▶ [Provided entries]:
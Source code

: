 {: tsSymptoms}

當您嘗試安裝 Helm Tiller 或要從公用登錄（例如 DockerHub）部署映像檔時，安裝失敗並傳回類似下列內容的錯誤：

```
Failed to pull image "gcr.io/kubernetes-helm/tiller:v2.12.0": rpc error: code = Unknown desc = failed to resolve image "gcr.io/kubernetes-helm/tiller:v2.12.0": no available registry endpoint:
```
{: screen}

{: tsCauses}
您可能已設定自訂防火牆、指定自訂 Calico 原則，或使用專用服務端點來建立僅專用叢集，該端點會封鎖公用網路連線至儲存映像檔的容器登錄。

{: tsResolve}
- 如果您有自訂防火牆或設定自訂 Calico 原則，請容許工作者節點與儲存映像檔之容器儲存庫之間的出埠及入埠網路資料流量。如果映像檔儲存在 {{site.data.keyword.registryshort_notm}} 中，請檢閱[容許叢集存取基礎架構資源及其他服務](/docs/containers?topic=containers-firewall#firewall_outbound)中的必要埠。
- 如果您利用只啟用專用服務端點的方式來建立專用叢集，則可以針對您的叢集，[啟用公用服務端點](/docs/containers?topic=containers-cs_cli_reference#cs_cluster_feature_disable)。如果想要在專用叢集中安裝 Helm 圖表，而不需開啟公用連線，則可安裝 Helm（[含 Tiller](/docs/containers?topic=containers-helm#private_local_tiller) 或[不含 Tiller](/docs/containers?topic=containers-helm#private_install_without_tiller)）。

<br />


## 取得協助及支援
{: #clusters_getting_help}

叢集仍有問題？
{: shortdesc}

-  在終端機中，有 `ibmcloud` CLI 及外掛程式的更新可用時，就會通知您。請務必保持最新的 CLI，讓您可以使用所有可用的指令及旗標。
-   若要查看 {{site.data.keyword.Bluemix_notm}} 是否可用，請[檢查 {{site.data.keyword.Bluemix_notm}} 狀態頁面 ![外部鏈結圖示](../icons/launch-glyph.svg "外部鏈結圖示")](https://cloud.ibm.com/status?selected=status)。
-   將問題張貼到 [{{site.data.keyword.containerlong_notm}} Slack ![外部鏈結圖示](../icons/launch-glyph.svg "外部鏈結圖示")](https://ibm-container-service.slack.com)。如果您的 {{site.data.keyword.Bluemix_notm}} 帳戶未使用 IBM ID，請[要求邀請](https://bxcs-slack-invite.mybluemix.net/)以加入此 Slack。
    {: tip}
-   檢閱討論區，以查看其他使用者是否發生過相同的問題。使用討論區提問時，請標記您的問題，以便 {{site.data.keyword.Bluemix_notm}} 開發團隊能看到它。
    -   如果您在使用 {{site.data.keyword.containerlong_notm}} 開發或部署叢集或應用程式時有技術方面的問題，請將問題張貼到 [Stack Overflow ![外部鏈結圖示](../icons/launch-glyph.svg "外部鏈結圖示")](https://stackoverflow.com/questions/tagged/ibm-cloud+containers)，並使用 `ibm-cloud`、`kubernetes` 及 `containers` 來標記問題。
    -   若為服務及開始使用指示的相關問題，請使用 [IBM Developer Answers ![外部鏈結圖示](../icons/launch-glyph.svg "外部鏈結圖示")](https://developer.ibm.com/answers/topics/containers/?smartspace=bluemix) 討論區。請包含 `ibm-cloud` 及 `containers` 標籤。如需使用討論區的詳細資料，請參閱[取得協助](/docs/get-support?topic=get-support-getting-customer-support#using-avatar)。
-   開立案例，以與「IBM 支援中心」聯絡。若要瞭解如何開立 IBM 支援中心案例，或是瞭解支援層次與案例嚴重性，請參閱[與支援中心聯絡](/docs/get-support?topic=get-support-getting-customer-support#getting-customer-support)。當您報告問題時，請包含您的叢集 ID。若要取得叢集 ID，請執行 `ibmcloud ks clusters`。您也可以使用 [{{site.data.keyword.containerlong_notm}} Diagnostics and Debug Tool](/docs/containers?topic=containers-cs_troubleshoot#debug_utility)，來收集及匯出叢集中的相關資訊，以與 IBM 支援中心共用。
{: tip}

▶ [Work to complete]: Pull out each line of the listing that holds the string "Calico".

▶ [Result of this task]:
您可能已設定自訂防火牆、指定自訂 Calico 原則，或使用專用服務端點來建立僅專用叢集，該端點會封鎖公用網路連線至儲存映像檔的容器登錄。
- 如果您有自訂防火牆或設定自訂 Calico 原則，請容許工作者節點與儲存映像檔之容器儲存庫之間的出埠及入埠網路資料流量。如果映像檔儲存在 {{site.data.keyword.registryshort_notm}} 中，請檢閱[容許叢集存取基礎架構資源及其他服務](/docs/containers?topic=containers-firewall#firewall_outbound)中的必要埠。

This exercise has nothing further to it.